── SUPPLIED DATA

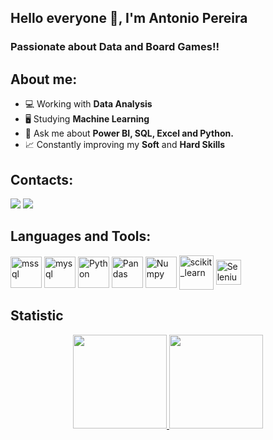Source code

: ## Hello everyone 👋, I'm Antonio Pereira 
### Passionate about Data and Board Games!!

## About me:
- 💻 Working with **Data Analysis**
- 🖥 Studying **Machine Learning**
- 💬 Ask me about **Power BI, SQL, Excel and Python.**
- 📈 Constantly improving my **Soft** and **Hard Skills**

## Contacts:
 <a href = "mailto:antonio.a.pereira1996@gmail.com"><img src="https://img.shields.io/badge/-Gmail-%23333?style=for-the-badge&logo=gmail&logoColor=white" target="_blank"></a>
  <a href="https://www.linkedin.com/in/antonio-pereira-13332b1a5" target="_blank"><img src="https://img.shields.io/badge/-LinkedIn-%230077B5?style=for-the-badge&logo=linkedin&logoColor=white" target="_blank"></a> 
  
## Languages and Tools:
<img align="center" alt="mssql" height="50" width="50" src="https://cdn.jsdelivr.net/gh/devicons/devicon/icons/microsoftsqlserver/microsoftsqlserver-plain-wordmark.svg">  <img align="center" alt="mysql" height="50" width="50" src="https://cdn.jsdelivr.net/gh/devicons/devicon/icons/mysql/mysql-original-wordmark.svg">  <img align="center" alt="Python" height="50" width="50" src="https://cdn.jsdelivr.net/gh/devicons/devicon/icons/python/python-original-wordmark.svg">  <img align="center" alt="Pandas" height="50" width="50" src="https://cdn.jsdelivr.net/gh/devicons/devicon/icons/pandas/pandas-original-wordmark.svg">  <img align="center" alt="Numpy" height="50" width="50" src="https://cdn.jsdelivr.net/gh/devicons/devicon/icons/numpy/numpy-original-wordmark.svg">  <img align="center" alt="scikit_learn" height="55" width="55" src="https://upload.wikimedia.org/wikipedia/commons/0/05/Scikit_learn_logo_small.svg">  <img align="center" alt="Selenium" height="40" width="40" src="https://cdn.jsdelivr.net/gh/devicons/devicon/icons/selenium/selenium-original.svg">

## Statistic
<div align="center">
  <a href="https://github.com/AntonioPereiraZz">
  <img height="150em" src="https://github-readme-stats.vercel.app/api?username=AntonioPereiraZz&show_icons=true&theme=dark&include_all_commits=true&count_private=true"/>
  <img height="150em" src="https://github-readme-stats.vercel.app/api/top-langs/?username=AntonioPereiraZz&layout=compact&langs_count=7&theme=dark"/>
</div>


<!---
- 👋 Hi, I’m @AntonioPereiraZz
- 👀 I’m interested in ...
- 🌱 I’m currently learning ...
- 💞️ I’m looking to collaborate on ...
- 📫 How to reach me ...


AntonioPereiraZz/AntonioPereiraZz is a ✨ special ✨ repository because its `README.md` (this file) appears on your GitHub profile.
You can click the Preview link to take a look at your changes.
--->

────

> [WORK REQUEST] Restate the material above word for word, omitting the pictures.

> [OUTPUT OF THE TASK]
Source code

: ## Hello everyone 👋, I'm Antonio Pereira 
### Passionate about Data and Board Games!!

## About me:
- 💻 Working with **Data Analysis**
- 🖥 Studying **Machine Learning**
- 💬 Ask me about **Power BI, SQL, Excel and Python.**
- 📈 Constantly improving my **Soft** and **Hard Skills**

## Contacts:
 <a href = "mailto:antonio.a.pereira1996@gmail.com"><img src="https://img.shields.io/badge/-Gmail-%23333?style=for-the-badge&logo=gmail&logoColor=white" target="_blank"></a>
  <a href="https://www.linkedin.com/in/antonio-pereira-13332b1a5" target="_blank"><img src="https://img.shields.io/badge/-LinkedIn-%230077B5?style=for-the-badge&logo=linkedin&logoColor=white" target="_blank"></a> 
  
## Languages and Tools:
<img align="center" alt="mssql" height="50" width="50" src="https://cdn.jsdelivr.net/gh/devicons/devicon/icons/microsoftsqlserver/microsoftsqlserver-plain-wordmark.svg">  <img align="center" alt="mysql" height="50" width="50" src="https://cdn.jsdelivr.net/gh/devicons/devicon/icons/mysql/mysql-original-wordmark.svg">  <img align="center" alt="Python" height="50" width="50" src="https://cdn.jsdelivr.net/gh/devicons/devicon/icons/python/python-original-wordmark.svg">  <img align="center" alt="Pandas" height="50" width="50" src="https://cdn.jsdelivr.net/gh/devicons/devicon/icons/pandas/pandas-original-wordmark.svg">  <img align="center" alt="Numpy" height="50" width="50" src="https://cdn.jsdelivr.net/gh/devicons/devicon/icons/numpy/numpy-original-wordmark.svg">  <img align="center" alt="scikit_learn" height="55" width="55" src="https://upload.wikimedia.org/wikipedia/commons/0/05/Scikit_learn_logo_small.svg">  <img align="center" alt="Selenium" height="40" width="40" src="https://cdn.jsdelivr.net/gh/devicons/devicon/icons/selenium/selenium-original.svg">

## Statistic
<div align="center">
  <a href="https://github.com/AntonioPereiraZz">
  <img height="150em" src="https://github-readme-stats.vercel.app/api?username=AntonioPereiraZz&show_icons=true&theme=dark&include_all_commits=true&count_private=true"/>
  <img height="150em" src="https://github-readme-stats.vercel.app/api/top-langs/?username=AntonioPereiraZz&layout=compact&langs_count=7&theme=dark"/>
</div>


<!---
- 👋 Hi, I’m @AntonioPereiraZz
- 👀 I’m interested in ...
- 🌱 I’m currently learning ...
- 💞️ I’m looking to collaborate on ...
- 📫 How to reach me ...


AntonioPereiraZz/AntonioPereiraZz is a ✨ special ✨ repository because its `README.md` (this file) appears on your GitHub profile.
You can click the Preview link to take a look at your changes.
--->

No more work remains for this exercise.